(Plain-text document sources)

↓

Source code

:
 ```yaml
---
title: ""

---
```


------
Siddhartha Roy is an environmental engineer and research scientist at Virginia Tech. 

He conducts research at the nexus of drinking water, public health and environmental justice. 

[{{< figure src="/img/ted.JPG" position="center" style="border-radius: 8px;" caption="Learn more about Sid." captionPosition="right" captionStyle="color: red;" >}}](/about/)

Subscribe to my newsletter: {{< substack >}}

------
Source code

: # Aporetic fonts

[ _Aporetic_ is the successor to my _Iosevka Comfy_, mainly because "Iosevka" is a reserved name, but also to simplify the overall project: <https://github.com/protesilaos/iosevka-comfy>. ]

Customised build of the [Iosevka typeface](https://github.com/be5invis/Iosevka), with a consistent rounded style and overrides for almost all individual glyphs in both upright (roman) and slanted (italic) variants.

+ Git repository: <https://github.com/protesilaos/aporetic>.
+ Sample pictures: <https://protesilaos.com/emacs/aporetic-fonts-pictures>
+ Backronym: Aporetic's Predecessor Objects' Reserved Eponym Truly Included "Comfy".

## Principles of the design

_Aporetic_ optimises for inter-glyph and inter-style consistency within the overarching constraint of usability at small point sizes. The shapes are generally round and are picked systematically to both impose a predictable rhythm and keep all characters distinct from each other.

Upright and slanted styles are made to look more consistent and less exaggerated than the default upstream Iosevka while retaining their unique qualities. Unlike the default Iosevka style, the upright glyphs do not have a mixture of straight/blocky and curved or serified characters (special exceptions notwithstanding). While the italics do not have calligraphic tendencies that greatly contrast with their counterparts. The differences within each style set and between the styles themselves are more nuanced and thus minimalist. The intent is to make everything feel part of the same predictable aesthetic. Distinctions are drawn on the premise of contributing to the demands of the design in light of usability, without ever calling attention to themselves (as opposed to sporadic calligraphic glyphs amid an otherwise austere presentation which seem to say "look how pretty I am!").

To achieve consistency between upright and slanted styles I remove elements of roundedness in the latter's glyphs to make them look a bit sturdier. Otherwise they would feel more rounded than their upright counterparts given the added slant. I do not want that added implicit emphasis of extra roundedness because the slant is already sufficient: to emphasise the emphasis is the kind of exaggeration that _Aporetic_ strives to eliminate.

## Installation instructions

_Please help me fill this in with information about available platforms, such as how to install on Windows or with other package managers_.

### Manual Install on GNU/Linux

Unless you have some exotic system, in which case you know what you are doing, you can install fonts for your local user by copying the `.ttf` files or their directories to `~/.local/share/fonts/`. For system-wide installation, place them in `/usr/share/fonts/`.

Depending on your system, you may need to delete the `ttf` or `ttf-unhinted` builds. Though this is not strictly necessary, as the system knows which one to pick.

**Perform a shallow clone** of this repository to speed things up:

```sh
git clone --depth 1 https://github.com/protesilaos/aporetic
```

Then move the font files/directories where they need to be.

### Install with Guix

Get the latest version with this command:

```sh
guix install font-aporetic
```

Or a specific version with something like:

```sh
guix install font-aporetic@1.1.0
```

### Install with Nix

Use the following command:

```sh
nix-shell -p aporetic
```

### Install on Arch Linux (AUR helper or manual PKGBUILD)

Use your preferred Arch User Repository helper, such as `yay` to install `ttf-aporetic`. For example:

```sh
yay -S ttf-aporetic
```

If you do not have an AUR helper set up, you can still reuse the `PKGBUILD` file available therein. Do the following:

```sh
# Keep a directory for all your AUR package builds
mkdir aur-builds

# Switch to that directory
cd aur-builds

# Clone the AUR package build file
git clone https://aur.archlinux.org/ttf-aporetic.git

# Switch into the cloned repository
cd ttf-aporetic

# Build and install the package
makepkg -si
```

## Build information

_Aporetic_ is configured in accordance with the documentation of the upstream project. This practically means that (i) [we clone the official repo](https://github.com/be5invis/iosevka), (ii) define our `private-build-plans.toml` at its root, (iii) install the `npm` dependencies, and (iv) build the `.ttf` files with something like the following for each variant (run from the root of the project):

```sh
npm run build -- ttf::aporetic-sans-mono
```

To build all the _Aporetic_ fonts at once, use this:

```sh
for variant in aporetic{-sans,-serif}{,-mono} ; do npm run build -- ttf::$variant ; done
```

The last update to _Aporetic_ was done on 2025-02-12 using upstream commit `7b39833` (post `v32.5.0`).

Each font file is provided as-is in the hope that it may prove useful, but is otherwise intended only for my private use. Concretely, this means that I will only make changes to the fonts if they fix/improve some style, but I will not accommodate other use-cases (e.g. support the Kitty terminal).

↑

→ **Your instructions**: When you reach the line with "### Manual Install on GNU/Linux" in the records above, start writing out lines exactly, and stop once the line with "## Build information" has been written; include nothing else.

→ **Output below**:
### Manual Install on GNU/Linux

Unless you have some exotic system, in which case you know what you are doing, you can install fonts for your local user by copying the `.ttf` files or their directories to `~/.local/share/fonts/`. For system-wide installation, place them in `/usr/share/fonts/`.

Depending on your system, you may need to delete the `ttf` or `ttf-unhinted` builds. Though this is not strictly necessary, as the system knows which one to pick.

**Perform a shallow clone** of this repository to speed things up:

```sh
git clone --depth 1 https://github.com/protesilaos/aporetic
```

Then move the font files/directories where they need to be.

### Install with Guix

Get the latest version with this command:

```sh
guix install font-aporetic
```

Or a specific version with something like:

```sh
guix install font-aporetic@1.1.0
```

### Install with Nix

Use the following command:

```sh
nix-shell -p aporetic
```

### Install on Arch Linux (AUR helper or manual PKGBUILD)

Use your preferred Arch User Repository helper, such as `yay` to install `ttf-aporetic`. For example:

```sh
yay -S ttf-aporetic
```

If you do not have an AUR helper set up, you can still reuse the `PKGBUILD` file available therein. Do the following:

```sh
# Keep a directory for all your AUR package builds
mkdir aur-builds

# Switch to that directory
cd aur-builds

# Clone the AUR package build file
git clone https://aur.archlinux.org/ttf-aporetic.git

# Switch into the cloned repository
cd ttf-aporetic

# Build and install the package
makepkg -si
```

## Build information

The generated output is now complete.